Azizeh categorically states that the management of FOT do not wish to enter the trading arena of crude and refined products, and intends to remain as a storage and bunkering services provider to its customers. He explains why, despite the MD having been an experienced trader earlier in his career (in London with Unipec, the trading arm of Sinopec), FOT chooses to differ from most of its rivals in Fujairah: “The minute FOT becomes a trader, we might lose the trust of our customers, for the simple reason that the customers themselves are traders. They come to us and give us their oil to store because they know that we are an independent, third-party, purely storage company. If you are both a storage entity and a trader, you have a vested interest. Storage and bunkering is truly our bread and butter and it will remain that way.”

South-bound crude oil prices have barely spared a single energy entity across the segments, and it would be tempting to assume that the bulk storage sector hadn’t escaped unscathed. Azizeh argues otherwise, however.

“As a matter of fact, low oil price is good for liquid bulk storage companies. When the future oil price outlook is predicted to be higher than the current price (‘contango scenario’), traders look for tanks to store their cargoes until the market recovers, to achieve the desired margins. On the other hand, if today’s price is higher than the forecasted future physical price (‘backwardation scenario’), traders get more active in selling their current stocks, which creates a higher throughput for the terminals, as it is a crucial part of the supply chain to complete the physical purchase of allocated cargoes.”

The promise of Fujairah

The Fujairah Oil Terminal’s executives seem clearly motivated by the northern emirate’s development story and are assured of the company’s prosperity as it is aligned with the emirate’s own growth trajectory as a global midstream hub. They say that FOT’s prospects are bright, as Fujairah – much like its global peers such as Singapore and Rotterdam – will continue to lure international energy stakeholders with the promise of peaceful and efficient storage and transport operations.

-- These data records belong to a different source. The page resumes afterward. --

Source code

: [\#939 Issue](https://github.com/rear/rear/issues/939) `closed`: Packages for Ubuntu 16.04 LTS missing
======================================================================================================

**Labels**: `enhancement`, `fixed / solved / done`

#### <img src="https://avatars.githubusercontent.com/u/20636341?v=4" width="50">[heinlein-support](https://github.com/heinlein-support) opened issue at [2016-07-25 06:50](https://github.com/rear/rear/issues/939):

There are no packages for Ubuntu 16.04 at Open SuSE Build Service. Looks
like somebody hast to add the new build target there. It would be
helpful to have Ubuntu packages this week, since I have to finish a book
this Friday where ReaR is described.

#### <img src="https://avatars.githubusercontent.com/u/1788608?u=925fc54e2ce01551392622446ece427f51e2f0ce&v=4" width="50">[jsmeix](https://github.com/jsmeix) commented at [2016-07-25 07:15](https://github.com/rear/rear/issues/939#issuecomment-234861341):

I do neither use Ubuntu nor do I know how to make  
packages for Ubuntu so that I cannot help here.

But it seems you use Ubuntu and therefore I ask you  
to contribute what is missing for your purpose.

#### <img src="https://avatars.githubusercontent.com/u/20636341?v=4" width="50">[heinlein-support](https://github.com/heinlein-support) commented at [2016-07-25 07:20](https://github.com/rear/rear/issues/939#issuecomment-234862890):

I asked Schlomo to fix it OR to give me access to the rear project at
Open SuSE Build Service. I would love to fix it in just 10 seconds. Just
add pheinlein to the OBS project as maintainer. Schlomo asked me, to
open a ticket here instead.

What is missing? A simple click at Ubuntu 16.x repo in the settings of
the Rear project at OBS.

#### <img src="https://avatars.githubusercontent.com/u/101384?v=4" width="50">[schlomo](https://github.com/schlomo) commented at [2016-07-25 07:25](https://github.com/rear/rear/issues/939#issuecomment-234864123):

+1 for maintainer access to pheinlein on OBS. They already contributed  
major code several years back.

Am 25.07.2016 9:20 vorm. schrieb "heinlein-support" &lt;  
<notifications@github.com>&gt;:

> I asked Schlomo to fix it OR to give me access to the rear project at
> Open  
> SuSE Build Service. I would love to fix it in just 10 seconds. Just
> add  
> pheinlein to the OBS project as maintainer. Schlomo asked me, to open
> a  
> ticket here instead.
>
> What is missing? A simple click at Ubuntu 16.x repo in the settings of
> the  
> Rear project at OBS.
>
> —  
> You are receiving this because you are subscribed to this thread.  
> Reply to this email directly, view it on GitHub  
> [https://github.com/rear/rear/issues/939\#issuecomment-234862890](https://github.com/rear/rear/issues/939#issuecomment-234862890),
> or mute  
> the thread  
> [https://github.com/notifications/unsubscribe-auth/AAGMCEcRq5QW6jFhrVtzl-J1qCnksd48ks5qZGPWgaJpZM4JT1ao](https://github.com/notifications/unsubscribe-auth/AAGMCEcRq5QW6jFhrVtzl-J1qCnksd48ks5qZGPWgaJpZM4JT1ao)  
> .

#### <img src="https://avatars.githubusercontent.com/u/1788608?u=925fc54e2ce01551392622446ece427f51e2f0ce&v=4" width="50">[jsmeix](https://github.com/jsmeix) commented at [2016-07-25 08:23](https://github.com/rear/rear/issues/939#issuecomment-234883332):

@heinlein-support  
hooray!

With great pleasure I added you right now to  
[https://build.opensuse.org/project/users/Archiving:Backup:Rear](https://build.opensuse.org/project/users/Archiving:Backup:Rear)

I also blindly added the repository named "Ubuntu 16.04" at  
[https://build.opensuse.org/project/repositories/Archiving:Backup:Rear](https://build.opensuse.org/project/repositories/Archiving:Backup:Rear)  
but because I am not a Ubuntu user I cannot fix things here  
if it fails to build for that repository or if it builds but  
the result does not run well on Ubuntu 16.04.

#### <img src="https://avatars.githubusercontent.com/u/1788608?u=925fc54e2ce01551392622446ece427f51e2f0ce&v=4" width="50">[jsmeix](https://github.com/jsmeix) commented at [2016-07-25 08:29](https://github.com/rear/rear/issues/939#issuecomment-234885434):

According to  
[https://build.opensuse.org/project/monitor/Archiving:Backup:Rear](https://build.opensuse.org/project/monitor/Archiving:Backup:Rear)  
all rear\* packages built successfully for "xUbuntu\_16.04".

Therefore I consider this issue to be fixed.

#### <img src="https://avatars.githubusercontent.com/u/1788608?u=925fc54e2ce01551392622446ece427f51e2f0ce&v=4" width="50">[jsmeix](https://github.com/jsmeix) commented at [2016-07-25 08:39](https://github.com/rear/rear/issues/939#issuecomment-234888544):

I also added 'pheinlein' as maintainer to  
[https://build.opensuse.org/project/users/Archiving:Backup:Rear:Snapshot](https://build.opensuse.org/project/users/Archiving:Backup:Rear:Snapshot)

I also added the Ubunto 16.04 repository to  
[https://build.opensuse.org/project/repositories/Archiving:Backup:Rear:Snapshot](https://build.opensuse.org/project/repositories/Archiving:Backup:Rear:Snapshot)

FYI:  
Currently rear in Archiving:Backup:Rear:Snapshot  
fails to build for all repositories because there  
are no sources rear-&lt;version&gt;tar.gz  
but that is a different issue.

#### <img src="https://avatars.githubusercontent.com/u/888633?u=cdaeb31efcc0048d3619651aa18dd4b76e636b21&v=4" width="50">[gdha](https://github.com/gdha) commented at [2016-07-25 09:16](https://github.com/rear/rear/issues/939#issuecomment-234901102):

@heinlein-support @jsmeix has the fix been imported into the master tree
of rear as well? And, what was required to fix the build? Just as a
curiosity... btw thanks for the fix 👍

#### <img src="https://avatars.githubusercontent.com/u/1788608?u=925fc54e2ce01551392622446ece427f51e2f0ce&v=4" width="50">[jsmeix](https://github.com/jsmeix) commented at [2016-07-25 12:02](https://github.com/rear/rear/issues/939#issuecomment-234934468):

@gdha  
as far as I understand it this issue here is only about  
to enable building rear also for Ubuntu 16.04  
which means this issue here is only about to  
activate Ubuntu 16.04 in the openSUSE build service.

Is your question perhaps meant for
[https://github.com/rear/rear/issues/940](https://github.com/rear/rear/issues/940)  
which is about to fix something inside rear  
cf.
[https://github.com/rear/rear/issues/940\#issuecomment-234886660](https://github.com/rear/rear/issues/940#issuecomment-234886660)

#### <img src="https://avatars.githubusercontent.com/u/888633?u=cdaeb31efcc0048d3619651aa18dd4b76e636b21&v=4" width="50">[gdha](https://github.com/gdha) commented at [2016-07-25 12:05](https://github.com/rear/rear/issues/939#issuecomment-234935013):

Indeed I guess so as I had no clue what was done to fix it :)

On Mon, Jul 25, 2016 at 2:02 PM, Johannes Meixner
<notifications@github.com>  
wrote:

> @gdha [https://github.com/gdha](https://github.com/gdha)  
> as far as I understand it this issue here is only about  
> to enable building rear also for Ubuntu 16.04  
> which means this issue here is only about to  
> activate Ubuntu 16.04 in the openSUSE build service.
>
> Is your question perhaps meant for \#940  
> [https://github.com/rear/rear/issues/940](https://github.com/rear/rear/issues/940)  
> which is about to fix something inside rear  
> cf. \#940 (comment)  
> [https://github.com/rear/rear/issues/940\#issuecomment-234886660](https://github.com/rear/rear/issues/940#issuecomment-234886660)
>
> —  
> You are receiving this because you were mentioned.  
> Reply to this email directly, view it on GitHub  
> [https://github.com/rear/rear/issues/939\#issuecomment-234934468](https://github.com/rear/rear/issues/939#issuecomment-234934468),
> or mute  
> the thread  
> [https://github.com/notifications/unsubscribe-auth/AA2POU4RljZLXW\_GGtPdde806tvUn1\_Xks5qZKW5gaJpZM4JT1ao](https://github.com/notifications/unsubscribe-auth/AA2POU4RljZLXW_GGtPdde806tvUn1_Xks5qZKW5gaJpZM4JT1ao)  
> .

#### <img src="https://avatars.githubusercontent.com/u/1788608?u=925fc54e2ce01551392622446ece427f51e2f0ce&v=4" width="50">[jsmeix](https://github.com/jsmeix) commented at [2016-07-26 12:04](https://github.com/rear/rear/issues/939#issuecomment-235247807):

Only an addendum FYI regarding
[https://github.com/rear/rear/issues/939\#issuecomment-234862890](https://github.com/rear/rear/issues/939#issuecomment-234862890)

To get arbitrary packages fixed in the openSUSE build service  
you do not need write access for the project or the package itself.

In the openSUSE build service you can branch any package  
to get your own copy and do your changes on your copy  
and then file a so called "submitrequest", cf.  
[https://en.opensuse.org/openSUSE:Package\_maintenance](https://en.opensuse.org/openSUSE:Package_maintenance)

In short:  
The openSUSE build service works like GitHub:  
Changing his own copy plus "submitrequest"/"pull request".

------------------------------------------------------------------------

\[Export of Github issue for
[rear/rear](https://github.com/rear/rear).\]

Azizeh elaborates: “Fujairah started as a bunkering hub but managed within a decade to transform itself to a regional trading hub where activities such as breaking and making bulk for regional and international distribution is one of the daily core activities of the terminals and the port. Furthermore, Fujairah has achieved a total throughput of more than 80mn tonnes in 2015. This large volume of traded oil products, in addition to the strategic location Fujairah enjoys outside the Strait of Hormuz, and the growing infrastructure in terms of jetties and terminals, triggered the first paper trading activity, which was conducted under the supervision of DME (Dubai Mercantile Exchange) and Platts. This will put Fujairah on the map as not just a bunkering hub, but also as an international trading hub for physical and paper trading.

“In this current environment of low oil prices, every penny counts and makes a difference. Hence, efficiencies in every link of the supply chain are crucial to achieve competitive advantages,” Azizeh continues, when asked about the midstream credentials of Fujairah.

“The Government of Fujairah has realised that early on and made some major investments in new logistics infrastructure, as well as updating existing ones. For instance, the Port of Fujairah rapidly grew from four oil jetties to the current nine oil jetties, all with the capability of handling up to Suezmax ship sizes and partly-laden VLCCs. In addition, the Port has recently made a large investment in building a dedicated crude oil jetty to the highest international standards. Furthermore, Fujairah’s liquid bulk storage capacity grew from 2.5mcm in 2011 to 9mcm today, in a matter of five years, and it is firmly planned to grow up to 14mcm by 2018.” As a comparison, Singapore’s total current capacity today is about 13.6mcm.

“Major oil hubs worldwide, such as Fujairah, Rotterdam and Singapore, are safe havens for oil traders to survive fluctuating oil prices by utilising those facilities to hedge and control their paper trading exposure during a contango or backwardated pricing structure. In addition, they can buy and sell in future contracts, knowing they can rely on their stocks at their respective terminals to ensure timely delivery.”